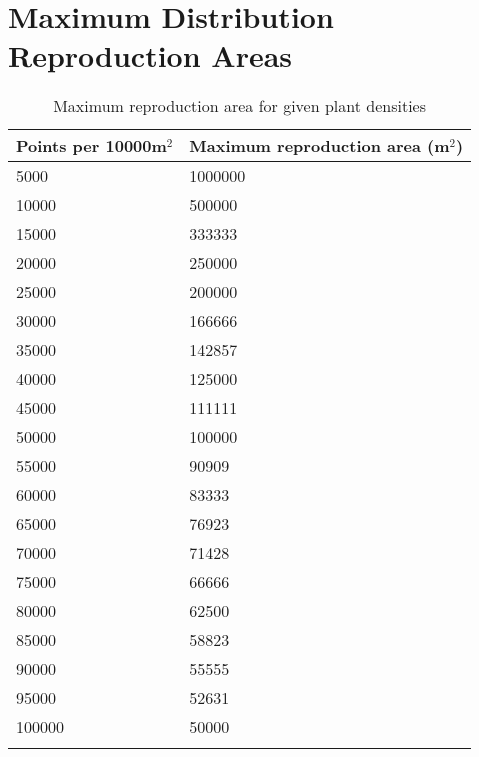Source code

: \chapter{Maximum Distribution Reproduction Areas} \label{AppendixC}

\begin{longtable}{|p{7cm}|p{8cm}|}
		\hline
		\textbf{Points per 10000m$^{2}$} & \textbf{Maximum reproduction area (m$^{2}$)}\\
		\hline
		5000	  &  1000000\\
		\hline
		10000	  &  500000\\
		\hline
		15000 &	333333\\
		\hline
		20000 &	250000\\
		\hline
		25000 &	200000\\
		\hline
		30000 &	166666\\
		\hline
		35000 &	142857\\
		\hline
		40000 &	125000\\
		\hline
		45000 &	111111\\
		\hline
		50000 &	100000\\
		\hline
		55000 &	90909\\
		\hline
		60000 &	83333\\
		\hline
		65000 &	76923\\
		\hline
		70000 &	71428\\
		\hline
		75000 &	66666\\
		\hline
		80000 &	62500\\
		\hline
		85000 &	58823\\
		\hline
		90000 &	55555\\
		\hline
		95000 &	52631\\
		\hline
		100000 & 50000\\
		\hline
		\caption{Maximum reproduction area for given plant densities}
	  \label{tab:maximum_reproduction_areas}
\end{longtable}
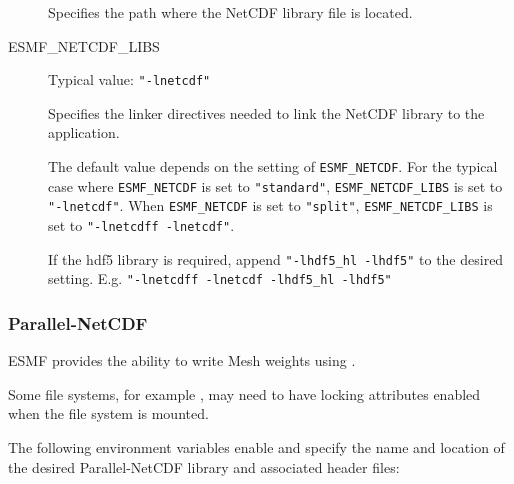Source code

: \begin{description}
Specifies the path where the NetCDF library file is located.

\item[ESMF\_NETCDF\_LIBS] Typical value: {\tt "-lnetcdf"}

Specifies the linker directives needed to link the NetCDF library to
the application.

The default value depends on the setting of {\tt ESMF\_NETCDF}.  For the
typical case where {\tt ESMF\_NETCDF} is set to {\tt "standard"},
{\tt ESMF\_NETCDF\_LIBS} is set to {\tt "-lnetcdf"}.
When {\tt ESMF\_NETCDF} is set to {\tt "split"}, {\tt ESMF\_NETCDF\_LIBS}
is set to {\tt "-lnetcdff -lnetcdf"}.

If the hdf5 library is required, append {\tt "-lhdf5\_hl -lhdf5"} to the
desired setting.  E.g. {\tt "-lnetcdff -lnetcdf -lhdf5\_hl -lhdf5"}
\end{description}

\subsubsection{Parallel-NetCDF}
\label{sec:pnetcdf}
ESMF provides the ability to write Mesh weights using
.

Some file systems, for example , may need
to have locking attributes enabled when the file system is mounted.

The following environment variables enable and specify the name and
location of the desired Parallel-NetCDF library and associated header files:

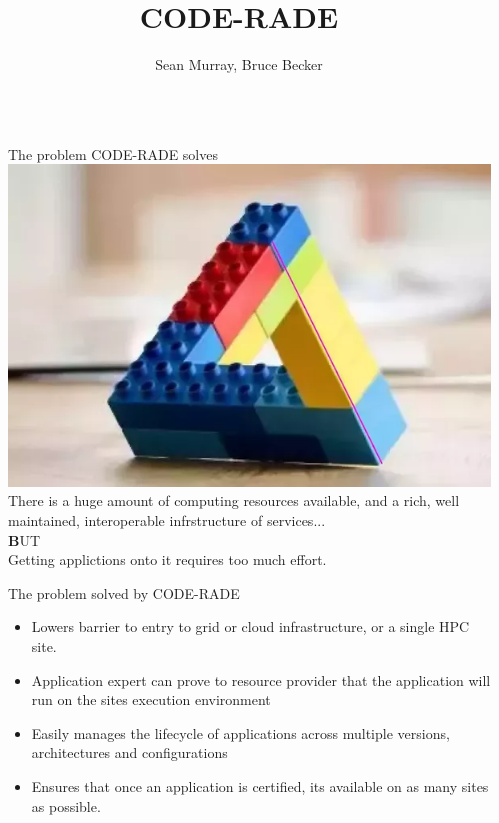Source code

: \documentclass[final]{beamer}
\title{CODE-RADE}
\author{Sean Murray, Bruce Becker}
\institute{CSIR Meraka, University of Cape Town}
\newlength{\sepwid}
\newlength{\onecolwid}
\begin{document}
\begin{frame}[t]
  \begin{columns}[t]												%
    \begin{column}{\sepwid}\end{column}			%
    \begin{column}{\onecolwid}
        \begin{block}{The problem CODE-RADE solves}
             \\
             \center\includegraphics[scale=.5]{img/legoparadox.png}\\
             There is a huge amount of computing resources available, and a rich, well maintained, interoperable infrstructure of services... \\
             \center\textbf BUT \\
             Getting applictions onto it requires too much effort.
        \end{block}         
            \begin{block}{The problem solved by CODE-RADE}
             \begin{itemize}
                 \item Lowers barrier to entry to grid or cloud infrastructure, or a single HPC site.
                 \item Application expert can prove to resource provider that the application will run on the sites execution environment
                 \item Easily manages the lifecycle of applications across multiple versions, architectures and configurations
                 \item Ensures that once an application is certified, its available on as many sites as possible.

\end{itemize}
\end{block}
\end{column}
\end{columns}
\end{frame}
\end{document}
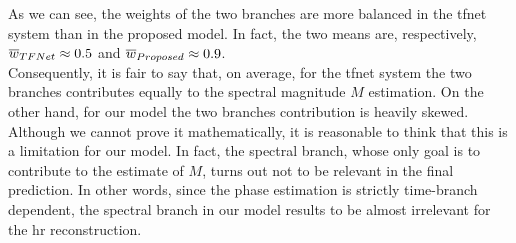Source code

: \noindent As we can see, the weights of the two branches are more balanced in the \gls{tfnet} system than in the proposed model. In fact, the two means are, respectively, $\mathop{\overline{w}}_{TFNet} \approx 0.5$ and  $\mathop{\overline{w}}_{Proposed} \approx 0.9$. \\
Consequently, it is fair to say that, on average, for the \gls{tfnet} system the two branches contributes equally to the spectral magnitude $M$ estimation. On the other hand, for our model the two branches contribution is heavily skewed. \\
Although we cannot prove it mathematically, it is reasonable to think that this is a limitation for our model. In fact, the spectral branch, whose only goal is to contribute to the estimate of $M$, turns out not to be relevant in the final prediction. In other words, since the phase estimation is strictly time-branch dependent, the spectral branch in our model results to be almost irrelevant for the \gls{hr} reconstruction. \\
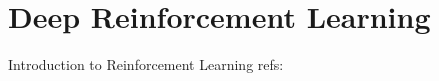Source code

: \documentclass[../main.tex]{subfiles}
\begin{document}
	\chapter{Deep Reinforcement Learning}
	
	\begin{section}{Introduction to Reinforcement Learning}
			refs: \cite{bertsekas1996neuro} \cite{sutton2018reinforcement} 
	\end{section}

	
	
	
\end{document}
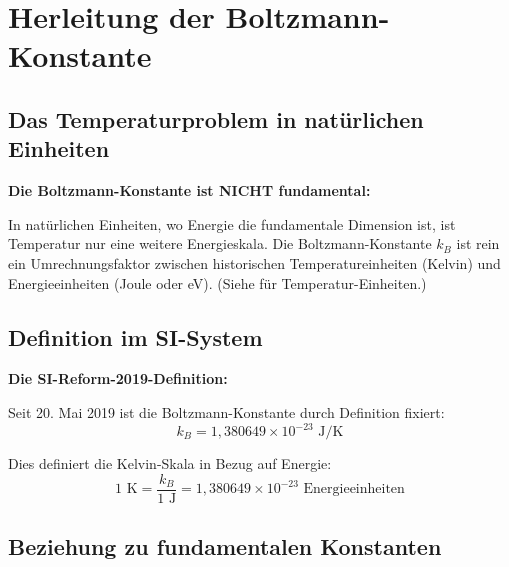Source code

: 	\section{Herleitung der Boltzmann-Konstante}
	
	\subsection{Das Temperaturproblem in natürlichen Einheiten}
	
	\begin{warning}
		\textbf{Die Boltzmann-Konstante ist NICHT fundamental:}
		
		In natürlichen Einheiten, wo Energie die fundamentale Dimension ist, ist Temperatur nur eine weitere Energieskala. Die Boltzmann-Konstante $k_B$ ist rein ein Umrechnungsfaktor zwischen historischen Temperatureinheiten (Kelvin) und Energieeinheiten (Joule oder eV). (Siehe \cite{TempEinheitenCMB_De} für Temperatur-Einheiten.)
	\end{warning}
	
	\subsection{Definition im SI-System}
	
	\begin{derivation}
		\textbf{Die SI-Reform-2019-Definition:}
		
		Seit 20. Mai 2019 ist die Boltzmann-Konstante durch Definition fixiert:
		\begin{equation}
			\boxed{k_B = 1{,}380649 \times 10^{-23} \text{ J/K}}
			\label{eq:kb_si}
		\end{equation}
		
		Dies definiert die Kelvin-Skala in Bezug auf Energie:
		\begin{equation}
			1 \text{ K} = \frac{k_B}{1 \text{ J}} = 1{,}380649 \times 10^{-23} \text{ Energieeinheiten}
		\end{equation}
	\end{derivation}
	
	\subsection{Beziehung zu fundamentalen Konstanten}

WORK ORDER: If a line in the records above includes the string "prove", copy it.

ANSWER TO THE EXERCISE:
                 \item Application expert can prove to resource provider that the application will run on the sites execution environment
Although we cannot prove it mathematically, it is reasonable to think that this is a limitation for our model. In fact, the spectral branch, whose only goal is to contribute to the estimate of $M$, turns out not to be relevant in the final prediction. In other words, since the phase estimation is strictly time-branch dependent, the spectral branch in our model results to be almost irrelevant for the \gls{hr} reconstruction. \\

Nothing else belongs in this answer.